* **Data extracts**
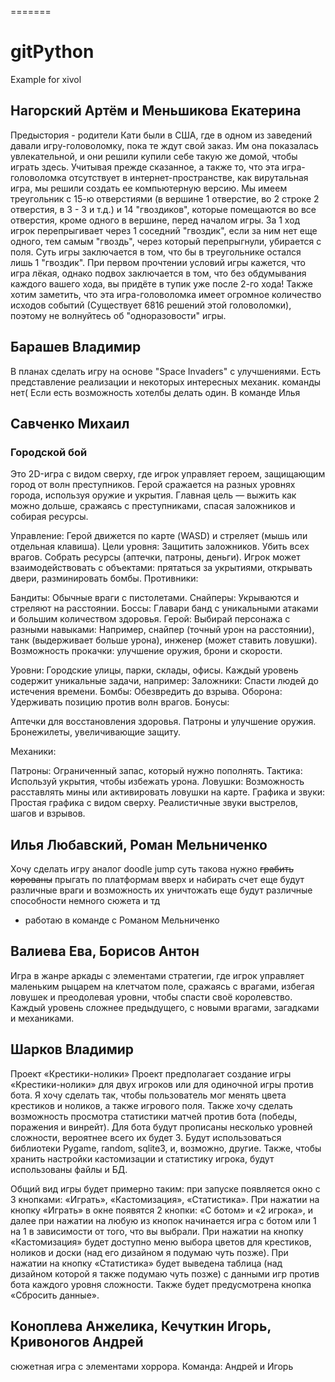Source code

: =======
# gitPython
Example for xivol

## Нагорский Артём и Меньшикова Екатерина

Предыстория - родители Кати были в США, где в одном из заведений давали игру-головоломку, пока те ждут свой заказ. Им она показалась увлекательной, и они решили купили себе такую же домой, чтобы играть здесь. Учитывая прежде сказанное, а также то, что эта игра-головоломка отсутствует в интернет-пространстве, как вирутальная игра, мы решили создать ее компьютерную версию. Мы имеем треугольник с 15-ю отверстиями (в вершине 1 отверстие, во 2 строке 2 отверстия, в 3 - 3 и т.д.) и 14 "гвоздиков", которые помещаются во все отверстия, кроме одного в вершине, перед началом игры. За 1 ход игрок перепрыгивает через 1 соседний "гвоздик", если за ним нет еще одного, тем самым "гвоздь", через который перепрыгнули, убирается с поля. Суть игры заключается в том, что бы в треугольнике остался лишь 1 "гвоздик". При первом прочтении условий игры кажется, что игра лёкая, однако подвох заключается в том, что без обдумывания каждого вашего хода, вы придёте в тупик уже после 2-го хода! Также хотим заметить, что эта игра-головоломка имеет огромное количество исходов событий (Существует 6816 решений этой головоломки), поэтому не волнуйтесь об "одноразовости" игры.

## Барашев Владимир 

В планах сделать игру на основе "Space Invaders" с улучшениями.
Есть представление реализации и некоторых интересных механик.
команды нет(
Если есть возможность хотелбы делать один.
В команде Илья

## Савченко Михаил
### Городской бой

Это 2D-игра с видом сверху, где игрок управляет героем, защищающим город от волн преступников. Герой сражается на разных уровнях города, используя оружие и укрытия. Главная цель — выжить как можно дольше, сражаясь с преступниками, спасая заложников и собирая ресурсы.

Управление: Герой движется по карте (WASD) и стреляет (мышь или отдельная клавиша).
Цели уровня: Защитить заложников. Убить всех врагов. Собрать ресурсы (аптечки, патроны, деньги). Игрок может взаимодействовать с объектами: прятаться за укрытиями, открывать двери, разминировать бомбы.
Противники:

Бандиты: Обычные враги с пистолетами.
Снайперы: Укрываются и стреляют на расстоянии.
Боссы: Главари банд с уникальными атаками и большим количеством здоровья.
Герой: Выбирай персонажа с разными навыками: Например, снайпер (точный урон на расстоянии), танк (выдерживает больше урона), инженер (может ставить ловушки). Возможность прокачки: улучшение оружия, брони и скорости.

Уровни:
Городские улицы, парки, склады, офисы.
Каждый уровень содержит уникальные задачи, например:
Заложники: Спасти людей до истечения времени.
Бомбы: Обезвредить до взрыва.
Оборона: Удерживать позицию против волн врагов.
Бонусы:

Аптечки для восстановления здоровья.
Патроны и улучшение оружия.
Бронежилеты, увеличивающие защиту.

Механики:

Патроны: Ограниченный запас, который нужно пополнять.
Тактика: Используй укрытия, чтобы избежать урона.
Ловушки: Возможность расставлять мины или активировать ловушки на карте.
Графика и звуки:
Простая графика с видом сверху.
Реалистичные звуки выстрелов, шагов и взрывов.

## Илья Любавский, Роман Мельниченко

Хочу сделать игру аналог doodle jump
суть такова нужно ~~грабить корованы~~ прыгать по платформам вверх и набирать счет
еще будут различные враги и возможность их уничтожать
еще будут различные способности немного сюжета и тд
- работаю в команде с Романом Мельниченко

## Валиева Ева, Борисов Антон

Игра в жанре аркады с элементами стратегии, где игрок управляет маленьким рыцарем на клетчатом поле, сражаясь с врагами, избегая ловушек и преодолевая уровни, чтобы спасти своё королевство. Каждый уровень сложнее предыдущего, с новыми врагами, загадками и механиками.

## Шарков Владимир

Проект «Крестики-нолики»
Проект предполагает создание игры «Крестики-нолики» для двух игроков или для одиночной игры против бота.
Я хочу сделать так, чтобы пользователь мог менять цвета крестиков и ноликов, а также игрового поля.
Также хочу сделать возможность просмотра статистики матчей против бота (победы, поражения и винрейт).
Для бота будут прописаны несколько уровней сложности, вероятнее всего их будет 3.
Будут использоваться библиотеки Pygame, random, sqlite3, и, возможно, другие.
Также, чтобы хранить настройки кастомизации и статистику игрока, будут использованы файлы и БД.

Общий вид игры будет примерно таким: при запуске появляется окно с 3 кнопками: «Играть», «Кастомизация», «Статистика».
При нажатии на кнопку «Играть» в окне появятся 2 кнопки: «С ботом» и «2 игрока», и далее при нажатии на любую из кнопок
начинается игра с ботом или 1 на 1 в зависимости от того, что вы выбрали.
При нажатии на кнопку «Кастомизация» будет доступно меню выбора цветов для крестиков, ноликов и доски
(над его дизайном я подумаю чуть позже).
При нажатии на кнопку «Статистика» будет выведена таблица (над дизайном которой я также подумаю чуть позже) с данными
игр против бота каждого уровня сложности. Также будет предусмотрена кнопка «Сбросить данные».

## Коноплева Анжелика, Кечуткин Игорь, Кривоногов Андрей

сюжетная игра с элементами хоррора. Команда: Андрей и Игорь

--

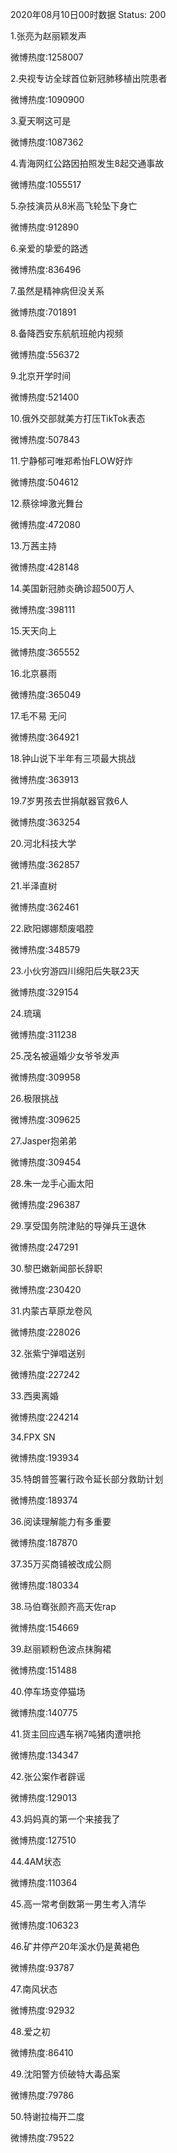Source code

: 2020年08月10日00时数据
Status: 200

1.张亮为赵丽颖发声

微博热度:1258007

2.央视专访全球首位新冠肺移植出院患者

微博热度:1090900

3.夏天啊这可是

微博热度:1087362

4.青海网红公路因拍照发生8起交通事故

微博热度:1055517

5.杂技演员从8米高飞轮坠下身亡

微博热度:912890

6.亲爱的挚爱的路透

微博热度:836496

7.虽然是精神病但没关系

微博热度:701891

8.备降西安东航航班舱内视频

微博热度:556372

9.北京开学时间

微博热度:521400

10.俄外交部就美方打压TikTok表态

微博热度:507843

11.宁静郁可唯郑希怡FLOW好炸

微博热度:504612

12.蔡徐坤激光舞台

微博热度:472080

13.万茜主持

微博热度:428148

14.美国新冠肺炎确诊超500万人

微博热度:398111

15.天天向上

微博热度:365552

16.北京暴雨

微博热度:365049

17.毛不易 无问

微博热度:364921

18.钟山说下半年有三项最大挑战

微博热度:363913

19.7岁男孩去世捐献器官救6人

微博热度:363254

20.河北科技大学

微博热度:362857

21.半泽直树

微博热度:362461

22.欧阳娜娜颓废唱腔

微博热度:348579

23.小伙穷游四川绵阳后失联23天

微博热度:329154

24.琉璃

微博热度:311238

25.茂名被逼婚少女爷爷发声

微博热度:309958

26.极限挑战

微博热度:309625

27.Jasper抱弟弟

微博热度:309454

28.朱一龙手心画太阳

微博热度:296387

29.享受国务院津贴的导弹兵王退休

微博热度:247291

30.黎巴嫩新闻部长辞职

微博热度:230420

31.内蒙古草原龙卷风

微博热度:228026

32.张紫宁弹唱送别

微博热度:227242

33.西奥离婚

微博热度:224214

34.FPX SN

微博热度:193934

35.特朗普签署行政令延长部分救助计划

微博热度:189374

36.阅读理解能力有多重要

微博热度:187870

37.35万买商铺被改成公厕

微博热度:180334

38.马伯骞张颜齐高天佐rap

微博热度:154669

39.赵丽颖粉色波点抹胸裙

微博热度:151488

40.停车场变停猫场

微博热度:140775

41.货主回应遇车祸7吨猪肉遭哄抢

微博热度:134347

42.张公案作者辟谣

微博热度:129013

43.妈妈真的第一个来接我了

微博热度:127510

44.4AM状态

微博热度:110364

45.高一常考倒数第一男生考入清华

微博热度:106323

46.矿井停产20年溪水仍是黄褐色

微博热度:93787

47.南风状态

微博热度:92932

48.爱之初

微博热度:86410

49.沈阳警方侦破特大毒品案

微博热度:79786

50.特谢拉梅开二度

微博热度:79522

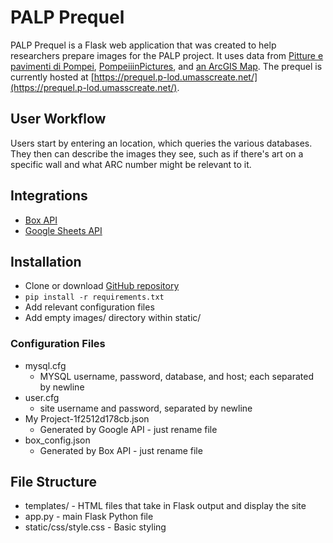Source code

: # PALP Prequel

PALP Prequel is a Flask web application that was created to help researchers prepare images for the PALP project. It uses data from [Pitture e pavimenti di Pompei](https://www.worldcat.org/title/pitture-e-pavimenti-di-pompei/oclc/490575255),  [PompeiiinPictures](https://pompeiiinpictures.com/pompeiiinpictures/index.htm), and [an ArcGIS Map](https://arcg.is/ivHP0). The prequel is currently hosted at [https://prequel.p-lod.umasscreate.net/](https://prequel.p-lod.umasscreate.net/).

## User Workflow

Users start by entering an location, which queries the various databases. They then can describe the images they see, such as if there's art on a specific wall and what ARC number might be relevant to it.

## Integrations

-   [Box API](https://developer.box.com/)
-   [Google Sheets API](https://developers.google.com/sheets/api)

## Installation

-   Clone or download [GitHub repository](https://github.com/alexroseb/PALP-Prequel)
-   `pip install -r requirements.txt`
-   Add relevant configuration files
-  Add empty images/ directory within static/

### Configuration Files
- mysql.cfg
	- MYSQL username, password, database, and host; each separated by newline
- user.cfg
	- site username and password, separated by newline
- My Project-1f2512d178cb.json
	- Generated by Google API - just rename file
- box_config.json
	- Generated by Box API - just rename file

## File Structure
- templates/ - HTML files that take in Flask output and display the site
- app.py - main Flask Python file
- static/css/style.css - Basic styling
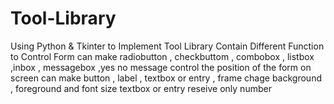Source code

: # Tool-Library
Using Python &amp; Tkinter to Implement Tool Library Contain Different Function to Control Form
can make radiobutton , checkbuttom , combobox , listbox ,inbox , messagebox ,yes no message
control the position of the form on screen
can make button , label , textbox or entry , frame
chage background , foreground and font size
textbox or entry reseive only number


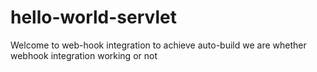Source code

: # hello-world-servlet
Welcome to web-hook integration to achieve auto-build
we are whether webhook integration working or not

...

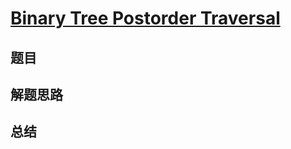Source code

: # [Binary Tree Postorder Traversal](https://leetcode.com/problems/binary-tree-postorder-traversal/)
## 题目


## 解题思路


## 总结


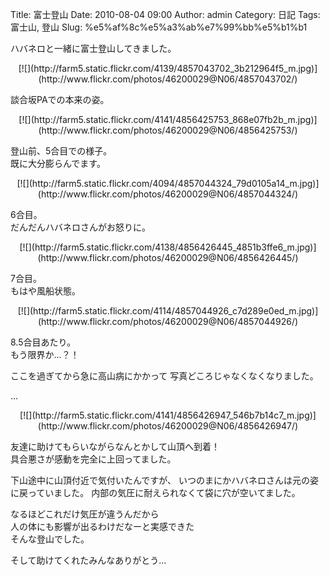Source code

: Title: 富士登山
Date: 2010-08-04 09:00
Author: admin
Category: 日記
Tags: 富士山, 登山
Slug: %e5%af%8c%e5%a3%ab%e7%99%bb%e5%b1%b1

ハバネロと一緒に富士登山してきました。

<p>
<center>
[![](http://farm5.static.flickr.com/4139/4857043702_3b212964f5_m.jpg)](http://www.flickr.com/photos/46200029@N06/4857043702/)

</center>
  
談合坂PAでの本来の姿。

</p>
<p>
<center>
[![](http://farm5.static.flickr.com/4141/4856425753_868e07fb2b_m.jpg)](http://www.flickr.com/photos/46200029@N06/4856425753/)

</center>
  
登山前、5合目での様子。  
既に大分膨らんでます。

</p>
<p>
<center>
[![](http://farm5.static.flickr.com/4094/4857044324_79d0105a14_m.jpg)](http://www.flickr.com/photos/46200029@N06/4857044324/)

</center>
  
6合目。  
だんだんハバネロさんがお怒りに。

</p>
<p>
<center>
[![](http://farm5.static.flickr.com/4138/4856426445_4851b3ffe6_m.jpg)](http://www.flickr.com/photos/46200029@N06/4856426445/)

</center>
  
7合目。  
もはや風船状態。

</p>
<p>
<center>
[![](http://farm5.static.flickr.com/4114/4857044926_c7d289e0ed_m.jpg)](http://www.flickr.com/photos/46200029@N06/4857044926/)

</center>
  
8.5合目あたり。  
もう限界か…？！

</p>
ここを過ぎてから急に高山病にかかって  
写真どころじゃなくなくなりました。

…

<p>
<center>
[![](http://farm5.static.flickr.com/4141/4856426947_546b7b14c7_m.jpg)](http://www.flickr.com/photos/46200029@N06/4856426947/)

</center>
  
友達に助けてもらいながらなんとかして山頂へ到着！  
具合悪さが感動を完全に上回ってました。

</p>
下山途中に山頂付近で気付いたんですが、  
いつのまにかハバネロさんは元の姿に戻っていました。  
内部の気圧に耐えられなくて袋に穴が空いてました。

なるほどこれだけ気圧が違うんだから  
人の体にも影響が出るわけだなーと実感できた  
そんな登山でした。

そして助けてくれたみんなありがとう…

* **Activity**
Reproduce exactly, and only, the part of the listing above that begins at the line with "14.美国新冠肺炎确诊超500万人" and goes on through the line with "微博热度:140775".

* **Exercise result**
14.美国新冠肺炎确诊超500万人

微博热度:398111

15.天天向上

微博热度:365552

16.北京暴雨

微博热度:365049

17.毛不易 无问

微博热度:364921

18.钟山说下半年有三项最大挑战

微博热度:363913

19.7岁男孩去世捐献器官救6人

微博热度:363254

20.河北科技大学

微博热度:362857

21.半泽直树

微博热度:362461

22.欧阳娜娜颓废唱腔

微博热度:348579

23.小伙穷游四川绵阳后失联23天

微博热度:329154

24.琉璃

微博热度:311238

25.茂名被逼婚少女爷爷发声

微博热度:309958

26.极限挑战

微博热度:309625

27.Jasper抱弟弟

微博热度:309454

28.朱一龙手心画太阳

微博热度:296387

29.享受国务院津贴的导弹兵王退休

微博热度:247291

30.黎巴嫩新闻部长辞职

微博热度:230420

31.内蒙古草原龙卷风

微博热度:228026

32.张紫宁弹唱送别

微博热度:227242

33.西奥离婚

微博热度:224214

34.FPX SN

微博热度:193934

35.特朗普签署行政令延长部分救助计划

微博热度:189374

36.阅读理解能力有多重要

微博热度:187870

37.35万买商铺被改成公厕

微博热度:180334

38.马伯骞张颜齐高天佐rap

微博热度:154669

39.赵丽颖粉色波点抹胸裙

微博热度:151488

40.停车场变停猫场

微博热度:140775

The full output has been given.